As previously discussed, I work in the oil industry particularly focusing on the area surrounding DuPont and DuPont’s flame-retardant material, Nomex. But just a few months back in December, DuPont merged with Dow Chemical Company, another of the oldest chemical companies in the United States. Together they have created a company with a market capitalization of over $130 billion combined, and with their forces joined, DowDuPont has created some of the most ubiquitous and life-changing inventions you may not even be aware of. Here is a list of some of the most notable inventions to have come out of Dow and DuPont to celebrate the merger.

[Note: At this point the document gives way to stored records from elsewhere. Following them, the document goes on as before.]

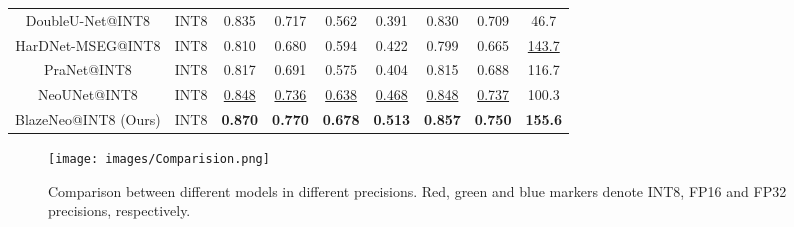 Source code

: \documentclass{ieeeaccess}
\newcommand{\ModelName}{BlazeNeo\xspace}
\begin{document}
\begin{table*}[ht!]
\begin{tabular}{@{} c | c | c c c c c c | c @{}}
        DoubleU-Net@INT8            & INT8                             & 0.835                                   & 0.717                                  & 0.562                                   & 0.391                                  & 0.830                                   & 0.709                                   & 46.7                    \\
        HarDNet-MSEG@INT8           & INT8                             & 0.810                                   & 0.680                                  & 0.594                                   & 0.422                                  & 0.799                                   & 0.665                                   & \underline{143.7}       \\
        PraNet@INT8                 & INT8                             & 0.817                                   & 0.691                                  & 0.575                                   & 0.404                                  & 0.815                                   & 0.688                                   & 116.7                   \\
        NeoUNet@INT8                & INT8                             & \underline{0.848}                       & \underline{0.736}                      & \underline{0.638}                       & \underline{0.468}                      & \underline{0.848}                       & \underline{0.737}                       & 100.3                   \\
        \ModelName{}@INT8 (Ours)    & INT8                             & \textbf{0.870}                          & \textbf{0.770}                         & \textbf{0.678}                          & \textbf{0.513}                         & \textbf{0.857}                          & \textbf{0.750}                          & \textbf{155.6}          \\
        \bottomrule
    \end{tabular}
\end{table*}

\begin{figure*}[ht!]
    \begin{center}
        \texttt{[image: images/Comparision.png]}
    \end{center}
    \caption{Comparison between different models in different precisions. Red, green and blue markers denote INT8, FP16 and FP32 precisions, respectively.}
    \label{fig:perf_comparision}
\end{figure*}
\end{document}
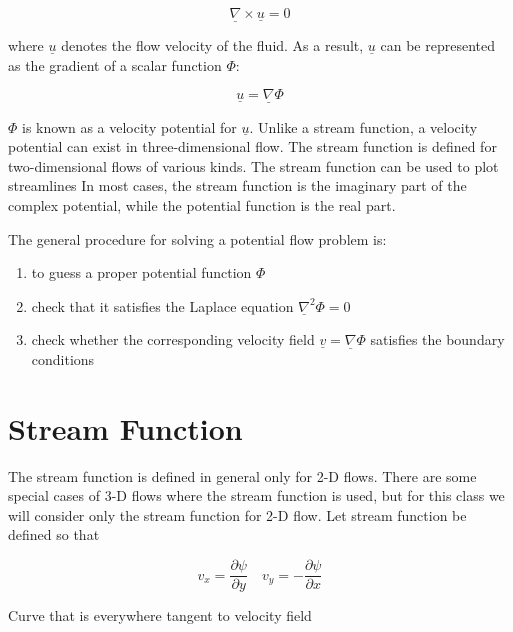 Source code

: \begin{equation*}
  \underline{\nabla}\times\underline{u}=0
\end{equation*}

where $\underline{u}$ denotes the flow velocity of the fluid.
As a result, $\underline{u}$ can be represented as the gradient of a scalar function $\Phi$:

\begin{equation*}
  \underline{u}=\underline{\nabla}\Phi
\end{equation*}

$\Phi$ is known as a velocity potential for $\underline{u}$.
Unlike a stream function, a velocity potential can exist in three-dimensional flow.
The stream function is defined for two-dimensional flows of various kinds.
The stream function can be used to plot streamlines
In most cases, the stream function is the imaginary part of the complex potential, while the potential function is the real part.

The general procedure for solving a potential flow problem is:

\begin{enumerate}
  \item{to guess a proper potential function $\Phi$}
  \item{check that it satisfies the Laplace equation $\underline{\nabla}^{2}\Phi=0$}
  \item{check whether the corresponding velocity field $\underline{v}=\underline{\nabla}\Phi$ satisfies the boundary conditions}
\end{enumerate}

\section{Stream Function}

The stream function is defined in general only for 2-D flows.
There are some special cases of 3-D flows where the stream function is used, but for this class we will consider only the stream function for 2-D flow.
Let stream function be defined so that

\begin{equation*}
  v_{x}=\frac{\partial\psi}{\partial{}y}
  \quad
  v_{y}=-\frac{\partial\psi}{\partial{}x}
\end{equation*}

\begin{defn-dan}[Streamline]
  Curve that is everywhere tangent to velocity field
\end{defn-dan}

Dow Chemical created and trademarked Styrofoam over sixty years ago! Although the name has been taken over as a generic term (Like Kleenex being used to refer to any tissue, regardless of brand) most of Dow’s styrofoam is used as insulation. The rest is primarily crafts-based. Lots of set building for film and stage, the foam you use to make craft wreaths, et cetera. Food-based packaging is not made from Styrofoam. While Styrofoam has gotten a bad reputation for it’s lack of environmental benefits, researchers at Stanford have been working with researchers in China to discover that mealworms can eat and digest it, and so far the excretions of the mealworms have, in testing, been found as safe to use on crops as fertilizer.

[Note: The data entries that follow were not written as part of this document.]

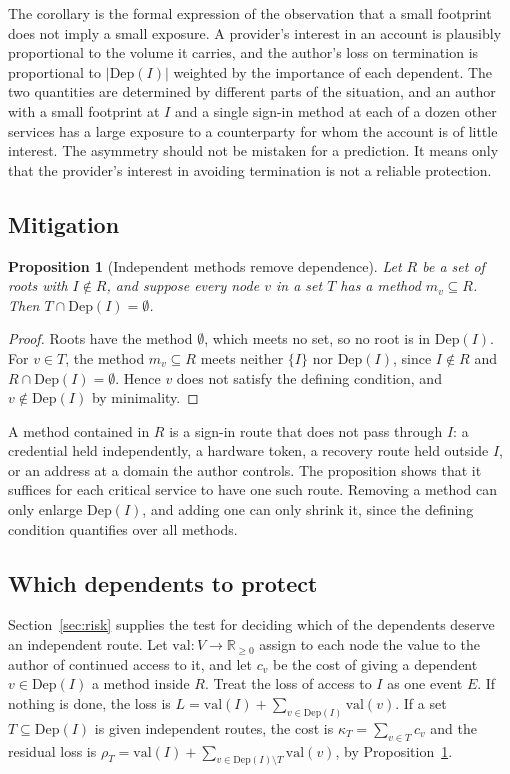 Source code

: \documentclass[11pt]{article}
\theoremstyle{plain}
\newtheorem{proposition}[theorem]{Proposition}
\theoremstyle{definition}
\theoremstyle{remark}
\newcommand{\R}{\mathbb{R}}
\begin{document}
The corollary is the formal expression of the observation that a small footprint does not imply a small exposure. A provider's interest in an account is plausibly proportional to the volume it carries, and the author's loss on termination is proportional to $|\mathrm{Dep}(I)|$ weighted by the importance of each dependent. The two quantities are determined by different parts of the situation, and an author with a small footprint at $I$ and a single sign-in method at each of a dozen other services has a large exposure to a counterparty for whom the account is of little interest. The asymmetry should not be mistaken for a prediction. It means only that the provider's interest in avoiding termination is not a reliable protection.

\subsection{Mitigation}

\begin{proposition}[Independent methods remove dependence]\label{prop:indep}
Let $R$ be a set of roots with $I\notin R$, and suppose every node $v$ in a set $T$ has a method $m_v\subseteq R$. Then $T\cap\mathrm{Dep}(I)=\emptyset$.
\end{proposition}

\begin{proof}
Roots have the method $\emptyset$, which meets no set, so no root is in $\mathrm{Dep}(I)$. For $v\in T$, the method $m_v\subseteq R$ meets neither $\{I\}$ nor $\mathrm{Dep}(I)$, since $I\notin R$ and $R\cap\mathrm{Dep}(I)=\emptyset$. Hence $v$ does not satisfy the defining condition, and $v\notin\mathrm{Dep}(I)$ by minimality. \qedhere
\end{proof}

A method contained in $R$ is a sign-in route that does not pass through $I$: a credential held independently, a hardware token, a recovery route held outside $I$, or an address at a domain the author controls. The proposition shows that it suffices for each critical service to have one such route. Removing a method can only enlarge $\mathrm{Dep}(I)$, and adding one can only shrink it, since the defining condition quantifies over all methods.

\subsection{Which dependents to protect}

Section~\ref{sec:risk} supplies the test for deciding which of the dependents deserve an independent route. Let $\mathrm{val}:V\to\R_{\ge0}$ assign to each node the value to the author of continued access to it, and let $c_v$ be the cost of giving a dependent $v\in\mathrm{Dep}(I)$ a method inside $R$. Treat the loss of access to $I$ as one event $E$. If nothing is done, the loss is $L=\mathrm{val}(I)+\sum_{v\in\mathrm{Dep}(I)}\mathrm{val}(v)$. If a set $T\subseteq\mathrm{Dep}(I)$ is given independent routes, the cost is $\kappa_T=\sum_{v\in T}c_v$ and the residual loss is $\rho_T=\mathrm{val}(I)+\sum_{v\in\mathrm{Dep}(I)\setminus T}\mathrm{val}(v)$, by Proposition~\ref{prop:indep}.
\end{document}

Nylon was developed at DuPont in the 1930’s by chemist Wallace Carothers. It was developed as a synthetic replacement for the silk stockings that were rapidly becoming unavailable, as silk was needed for the war effort in making parachutes for soldiers and was the best material for powder bags for naval guns. Since then, nylon can be found in everything from guitar strings to toothbrushes to emergency room sutures.

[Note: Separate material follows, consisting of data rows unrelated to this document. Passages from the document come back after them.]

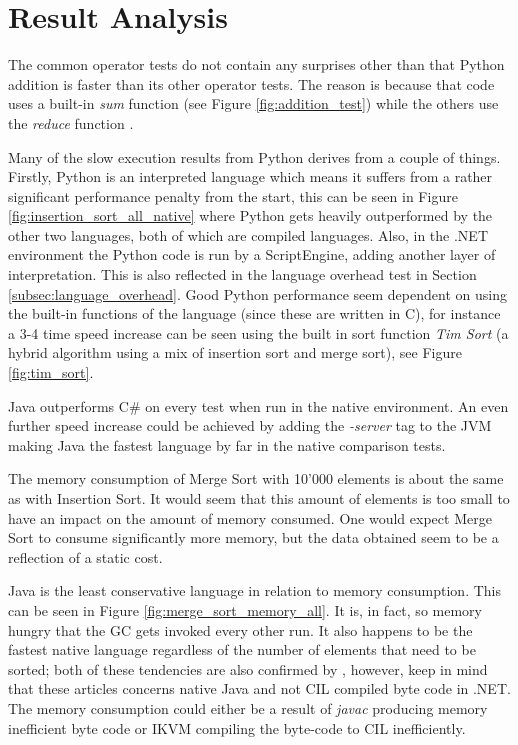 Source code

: \section{Result Analysis}

The common operator tests do not contain any surprises other than that Python addition is faster than its other operator tests. The reason is because that code uses a built-in \textit{sum} function \cite{PythonSum} (see Figure \ref{fig:addition_test}) while the others use the \textit{reduce} function \cite{PythonReduce}.

Many of the slow execution results from Python derives from a couple of things. Firstly, Python is an interpreted language which means it suffers from a rather significant performance penalty from the start, this can be seen in Figure \ref{fig:insertion_sort_all_native} where Python gets heavily outperformed by the other two languages, both of which are compiled languages. Also, in the .NET environment the Python code is run by a ScriptEngine, adding another layer of interpretation. This is also reflected in the language overhead test in Section \ref{subsec:language_overhead}. Good Python performance seem dependent on using the built-in functions of the language (since these are written in C), for instance a 3-4 time speed increase can be seen using the built in sort function \textit{Tim Sort} \cite{PythonSort} (a hybrid algorithm using a mix of insertion sort and merge sort), see Figure \ref{fig:tim_sort}.

Java outperforms C\# on every test when run in the native environment. An even further speed increase could be achieved by adding the \textit{-server} tag to the JVM making Java the fastest language by far in the native comparison tests.

The memory consumption of Merge Sort with 10'000 elements is about the same as with Insertion Sort. It would seem that this amount of elements is too small to have an impact on the amount of memory consumed. One would expect Merge Sort to consume significantly more memory, but the data obtained seem to be a reflection of a static cost.

Java is the least conservative language in relation to memory consumption. This can be seen in Figure \ref{fig:merge_sort_memory_all}. It is, in fact, so memory hungry that the GC gets invoked every other run. It also happens to be the fastest native language regardless of the number of elements that need to be sorted; both of these tendencies are also confirmed by \cite{Benchmark} \cite{Benchmark2}, however, keep in mind that these articles concerns native Java and not CIL compiled byte code in .NET. The memory consumption could either be a result of \textit{javac} producing memory inefficient byte code or IKVM compiling the byte-code to CIL inefficiently.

Teflon was developed after a chemist at DuPont named Roy Plunkette discovered a resin called polytetrafluoroethylene, which was actually part of a search for a new coolant, which Teflon wasn’t good for. Many at DuPont believed that slippery Teflon would be useless. Of course, it’s not a common household good on most non-stick pots and pans, but as a hydrophobic surface (neither water nor water-containing substances wet polytetrafluoroethylene) it is also used as an additive in water-resistant goods like carpets and paint.
Napalm is obviously a more controversial invention, but it came out of Dow in 1942. It is inflammable liquid used in warfare. It is a mixture of a gelling agent and petroleum or a similar fuel. It was initially used as an incendiary device against buildings and later primarily as an anti-personnel weapon, as it sticks to skin and causes severe burns when on fire.
Dow has also created artificial turf, which is made up of many layers including short absorbers, polyurethane backing, infill granules, and the upper layer of yarn that replicates the look of grass. Amongst many other uses, expect to see Dow turf at the Rio 2016 Olympic Games!
Kevlar, a fiber created by Stephanie Kwolek at DuPont, is a synthetic fiber of high tensile strength which can be used as a reinforcing agent. You can find it in tires, and other rubber products that need added strength, and obviously is most well known in protective armour such as helmets and vests like those worn by law enforcement.
Neoprene is a synthetic rubber that exhibits good chemical stability and maintains flexibility over a wide range of temperatures. It also comes from those brainiacs at DuPont. It can be sold as solid rubber or in latex for, and can be found in everything from laptop cases to diver’s wetsuits to electrical insulation.